Legal NER - License Grant Clauses (Md, Lighter version)

Description

This model aims to detect License grants / permissions in agreements, provided by a Subject (PERMISSION_SUBJECT) to a Recipient (PERMISSION_INDIRECT_OBJECT). THe permission itself is in PERMISSION tag.

This is a md (medium version) of the classifier, trained with more data and being more resistent to false positives.

This is also different from other permission models in that this only is lighter, non-transformer based.

Predicted Entities

PERMISSION, PERMISSION_SUBJECT, PERMISSION_OBJECT, PERMISSION_INDIRECT_OBJECT

Copy S3 URI

How to use

documentAssembler = nlp.DocumentAssembler()\
        .setInputCol("text")\
        .setOutputCol("document")
        
sentenceDetector = nlp.SentenceDetectorDLModel.pretrained("sentence_detector_dl","xx")\
        .setInputCols(["document"])\
        .setOutputCol("sentence")

tokenizer = nlp.Tokenizer()\
        .setInputCols(["sentence"])\
        .setOutputCol("token")

embeddings = nlp.RoBertaEmbeddings.pretrained("roberta_embeddings_legal_roberta_base","en") \
    .setInputCols(["sentence", "token"]) \
    .setOutputCol("embeddings")

ner_model = legal.NerModel.pretrained('legner_grants_md', 'en', 'legal/models')\
        .setInputCols(["sentence", "token", "embeddings"])\
        .setOutputCol("ner")

ner_converter = nlp.NerConverter()\
        .setInputCols(["sentence","token","ner"])\
        .setOutputCol("ner_chunk")

nlpPipeline = nlp.Pipeline(stages=[documentAssembler,sentenceDetector,tokenizer,embeddings,ner_model,ner_converter])

import pandas as pd

p_model = pipeline.fit(spark.createDataFrame(pd.DataFrame({'text': ['']})))

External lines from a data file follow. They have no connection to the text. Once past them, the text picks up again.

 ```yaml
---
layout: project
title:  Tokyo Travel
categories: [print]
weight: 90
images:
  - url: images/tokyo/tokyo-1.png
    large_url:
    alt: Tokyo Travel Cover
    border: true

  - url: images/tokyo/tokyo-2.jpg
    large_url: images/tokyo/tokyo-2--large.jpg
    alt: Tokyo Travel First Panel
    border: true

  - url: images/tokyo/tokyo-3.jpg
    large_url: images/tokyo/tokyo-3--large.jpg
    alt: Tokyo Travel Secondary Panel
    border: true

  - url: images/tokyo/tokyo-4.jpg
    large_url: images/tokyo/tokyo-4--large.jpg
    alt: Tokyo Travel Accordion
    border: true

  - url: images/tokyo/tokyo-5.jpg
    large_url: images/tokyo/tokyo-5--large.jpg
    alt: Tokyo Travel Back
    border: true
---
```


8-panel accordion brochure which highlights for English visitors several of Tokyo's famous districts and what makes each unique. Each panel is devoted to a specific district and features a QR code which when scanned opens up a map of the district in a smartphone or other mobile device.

text = """Fox grants to Licensee a limited, exclusive (except as otherwise may be provided in this Agreement), 
non-transferable (except as permitted in Paragraph 17(d)) right and license"""

res = p_model.transform(spark.createDataFrame([[text]]).toDF("text"))

from pyspark.sql import functions as F

res.select(F.explode(F.arrays_zip('token.result', 'label.result')).alias("cols")) \
               .select(F.expr("cols['0']").alias("token"),
                       F.expr("cols['1']").alias("ner_label"))\
               .show(20, truncate=100)

Results

+----------------+----------------------------+
|           token|                   ner_label|
+----------------+----------------------------+
|             Fox|        B-PERMISSION_SUBJECT|
|          grants|                           O|
|              to|                           O|
|        Licensee|B-PERMISSION_INDIRECT_OBJECT|
|               a|                           O|
|         limited|                B-PERMISSION|
|               ,|                I-PERMISSION|
|       exclusive|                I-PERMISSION|
|               (|                I-PERMISSION|
|          except|                I-PERMISSION|
|              as|                I-PERMISSION|
|       otherwise|                I-PERMISSION|
|             may|                I-PERMISSION|
|              be|                I-PERMISSION|
|        provided|                I-PERMISSION|
|              in|                I-PERMISSION|
|            this|                I-PERMISSION|
|       Agreement|                I-PERMISSION|
|              ),|                I-PERMISSION|
|non-transferable|                I-PERMISSION|
+----------------+----------------------------+

Model Information

Model Name: legner_grants_md
Compatibility: Legal NLP 1.0.0+
License: Licensed
Edition: Official
Input Labels: [sentence, token, embeddings]
Output Labels: [ner]
Language: en
Size: 16.1 MB

References

Manual annotations on CUAD dataset

Benchmarking

label	 tp	 fp	 fn	 prec	 rec	 f1
I-PERMISSION	 111	 28	 37	 0.79856116	 0.75	 0.7735192
B-PERMISSION	 12	 3	 2	 0.8	 0.85714287	 0.82758623
B-PERMISSION_INDIRECT_OBJECT	 10	 1	 5	 0.90909094	 0.6666667	 0.7692308
B-PERMISSION_SUBJECT	 9	 1	 5	 0.9	 0.64285713	 0.74999994
Macro-average 142 33 52 0.68153036 0.5833334 0.72862015
Micro-average 142 33 52 0.81142855 0.73195875 0.76964766